Working data
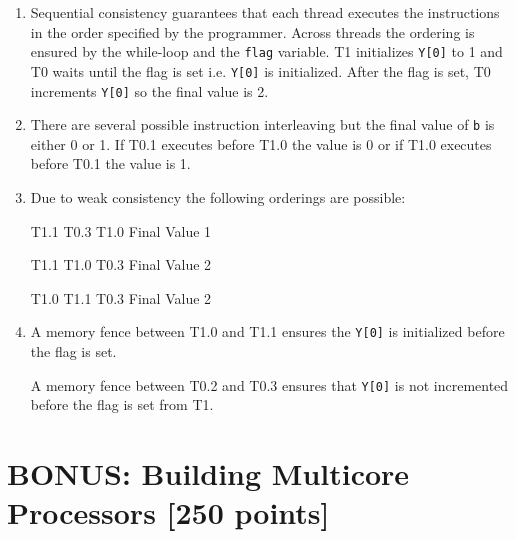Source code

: \documentclass[a4paper]{article}
\begin{document}
\begin{enumerate}[label=\alph*)]
    \item Sequential consistency guarantees that each thread executes the
        instructions in the order specified by the programmer. Across threads
        the ordering is ensured by the while-loop and the \verb|flag| variable.
        T1 initializes \verb|Y[0]| to 1 and T0 waits until the flag is set i.e.
        \verb|Y[0]| is initialized. After the flag is set, T0 increments
        \verb|Y[0]| so the final value is 2.

    \item There are several possible instruction interleaving but the final
        value of \verb|b| is either 0 or 1. If T0.1 executes before T1.0 the
        value is 0 or if T1.0 executes before T0.1 the value is 1.

    \item Due to weak consistency the following orderings are possible:

        T1.1 T0.3 T1.0 Final Value 1

        T1.1 T1.0 T0.3 Final Value 2

        T1.0 T1.1 T0.3 Final Value 2

    \item A memory fence between T1.0 and T1.1 ensures the \verb|Y[0]| is
        initialized before the flag is set.

        A memory fence between T0.2 and T0.3 ensures that \verb|Y[0]| is not
        incremented before the flag is set from T1.
\end{enumerate}

\section{BONUS: Building Multicore Processors [250 points]}
\end{document}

Task to complete
Say how many lines of the entries above include the word "flag", giving the number alone.

Solution to this problem
5